- What you need to do
Retype the entries below exactly, but begin at the line containing "v^T \hat \sigma d\xi = 0\]" and end at the last line.
____ Data for the task
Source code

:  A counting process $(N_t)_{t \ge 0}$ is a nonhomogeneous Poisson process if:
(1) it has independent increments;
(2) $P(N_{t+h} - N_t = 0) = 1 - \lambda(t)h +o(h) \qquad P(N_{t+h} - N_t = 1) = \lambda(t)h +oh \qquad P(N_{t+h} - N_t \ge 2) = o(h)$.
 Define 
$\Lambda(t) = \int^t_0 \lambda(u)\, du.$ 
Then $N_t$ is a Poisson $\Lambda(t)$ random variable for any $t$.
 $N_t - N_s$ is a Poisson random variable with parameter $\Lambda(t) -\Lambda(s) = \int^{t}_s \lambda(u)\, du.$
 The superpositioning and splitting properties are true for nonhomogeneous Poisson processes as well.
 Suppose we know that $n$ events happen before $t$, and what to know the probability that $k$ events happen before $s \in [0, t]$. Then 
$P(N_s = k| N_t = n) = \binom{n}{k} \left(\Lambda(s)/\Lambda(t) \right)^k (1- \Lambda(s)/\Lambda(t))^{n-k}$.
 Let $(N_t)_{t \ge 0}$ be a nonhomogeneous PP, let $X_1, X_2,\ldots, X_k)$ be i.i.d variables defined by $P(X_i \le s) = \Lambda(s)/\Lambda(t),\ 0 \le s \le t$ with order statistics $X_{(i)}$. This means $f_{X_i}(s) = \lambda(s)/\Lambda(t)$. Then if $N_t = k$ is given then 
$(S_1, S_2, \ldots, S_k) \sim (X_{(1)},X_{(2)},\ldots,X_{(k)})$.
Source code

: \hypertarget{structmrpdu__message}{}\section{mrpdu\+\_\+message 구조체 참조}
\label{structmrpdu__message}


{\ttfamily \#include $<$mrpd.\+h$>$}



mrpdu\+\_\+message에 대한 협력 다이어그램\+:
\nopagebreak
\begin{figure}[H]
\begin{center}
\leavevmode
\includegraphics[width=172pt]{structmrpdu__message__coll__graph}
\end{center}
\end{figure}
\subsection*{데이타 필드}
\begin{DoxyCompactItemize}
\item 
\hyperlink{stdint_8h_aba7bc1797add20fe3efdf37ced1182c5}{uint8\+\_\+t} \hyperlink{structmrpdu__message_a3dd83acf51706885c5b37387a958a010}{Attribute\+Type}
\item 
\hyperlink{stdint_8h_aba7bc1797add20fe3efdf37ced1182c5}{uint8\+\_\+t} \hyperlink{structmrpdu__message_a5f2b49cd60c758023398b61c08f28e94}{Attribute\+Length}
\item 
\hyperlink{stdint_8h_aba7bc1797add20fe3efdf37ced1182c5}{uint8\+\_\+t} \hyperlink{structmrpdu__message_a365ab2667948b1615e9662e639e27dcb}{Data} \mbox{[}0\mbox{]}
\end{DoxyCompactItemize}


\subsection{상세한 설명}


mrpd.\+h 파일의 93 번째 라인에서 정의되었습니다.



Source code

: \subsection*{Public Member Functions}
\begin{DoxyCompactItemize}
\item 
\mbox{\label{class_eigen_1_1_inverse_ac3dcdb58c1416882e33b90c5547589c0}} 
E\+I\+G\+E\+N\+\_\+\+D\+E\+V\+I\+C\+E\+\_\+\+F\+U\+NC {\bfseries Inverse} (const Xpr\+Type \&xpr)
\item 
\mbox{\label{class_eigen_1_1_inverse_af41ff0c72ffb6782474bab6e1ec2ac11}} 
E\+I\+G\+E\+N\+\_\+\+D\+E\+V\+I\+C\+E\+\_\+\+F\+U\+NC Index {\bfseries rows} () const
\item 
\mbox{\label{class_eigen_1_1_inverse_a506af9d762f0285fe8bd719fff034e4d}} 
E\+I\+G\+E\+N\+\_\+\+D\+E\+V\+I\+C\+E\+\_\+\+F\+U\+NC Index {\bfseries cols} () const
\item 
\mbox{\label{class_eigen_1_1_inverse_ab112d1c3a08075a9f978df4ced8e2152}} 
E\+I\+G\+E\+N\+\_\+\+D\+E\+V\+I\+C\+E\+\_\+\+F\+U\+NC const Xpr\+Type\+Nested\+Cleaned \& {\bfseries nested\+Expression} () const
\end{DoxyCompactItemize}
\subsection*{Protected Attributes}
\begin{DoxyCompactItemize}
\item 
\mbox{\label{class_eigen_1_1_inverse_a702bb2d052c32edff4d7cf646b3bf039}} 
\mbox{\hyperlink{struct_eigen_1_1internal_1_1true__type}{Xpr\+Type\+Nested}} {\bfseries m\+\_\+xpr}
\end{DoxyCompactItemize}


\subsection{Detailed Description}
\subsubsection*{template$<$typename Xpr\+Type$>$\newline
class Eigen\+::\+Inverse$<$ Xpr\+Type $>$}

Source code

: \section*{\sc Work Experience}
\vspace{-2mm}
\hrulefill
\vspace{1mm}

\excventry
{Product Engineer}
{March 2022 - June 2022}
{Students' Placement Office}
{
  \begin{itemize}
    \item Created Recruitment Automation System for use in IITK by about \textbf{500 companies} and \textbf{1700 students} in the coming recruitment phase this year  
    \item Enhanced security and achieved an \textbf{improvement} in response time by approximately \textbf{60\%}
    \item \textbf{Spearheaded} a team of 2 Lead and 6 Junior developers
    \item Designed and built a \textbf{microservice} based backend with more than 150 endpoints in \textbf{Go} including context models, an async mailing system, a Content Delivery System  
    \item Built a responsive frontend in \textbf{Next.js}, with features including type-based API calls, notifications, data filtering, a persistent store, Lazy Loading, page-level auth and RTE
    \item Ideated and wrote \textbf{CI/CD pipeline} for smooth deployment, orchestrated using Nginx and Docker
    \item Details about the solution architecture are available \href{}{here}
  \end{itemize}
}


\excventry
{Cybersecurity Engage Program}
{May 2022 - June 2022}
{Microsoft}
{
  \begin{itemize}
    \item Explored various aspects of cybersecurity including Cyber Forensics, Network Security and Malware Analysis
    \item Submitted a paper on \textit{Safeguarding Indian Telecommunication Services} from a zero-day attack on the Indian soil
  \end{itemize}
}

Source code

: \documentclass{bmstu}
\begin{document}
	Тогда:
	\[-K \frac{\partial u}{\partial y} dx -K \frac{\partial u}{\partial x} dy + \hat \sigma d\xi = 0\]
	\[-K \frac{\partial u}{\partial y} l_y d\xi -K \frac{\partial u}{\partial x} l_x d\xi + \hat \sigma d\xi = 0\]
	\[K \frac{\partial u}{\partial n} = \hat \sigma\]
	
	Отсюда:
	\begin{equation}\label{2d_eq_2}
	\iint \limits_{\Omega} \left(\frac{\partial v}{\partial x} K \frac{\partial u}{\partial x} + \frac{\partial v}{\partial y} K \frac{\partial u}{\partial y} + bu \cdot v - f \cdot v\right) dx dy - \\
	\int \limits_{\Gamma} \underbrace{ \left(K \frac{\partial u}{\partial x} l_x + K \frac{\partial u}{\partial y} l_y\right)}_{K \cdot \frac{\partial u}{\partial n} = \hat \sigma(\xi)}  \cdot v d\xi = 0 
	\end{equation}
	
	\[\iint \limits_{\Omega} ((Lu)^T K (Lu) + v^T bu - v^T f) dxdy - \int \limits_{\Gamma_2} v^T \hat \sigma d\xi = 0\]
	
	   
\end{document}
________
- Output below
	\[\iint \limits_{\Omega} ((Lu)^T K (Lu) + v^T bu - v^T f) dxdy - \int \limits_{\Gamma_2} v^T \hat \sigma d\xi = 0\]
	
	   
\end{document}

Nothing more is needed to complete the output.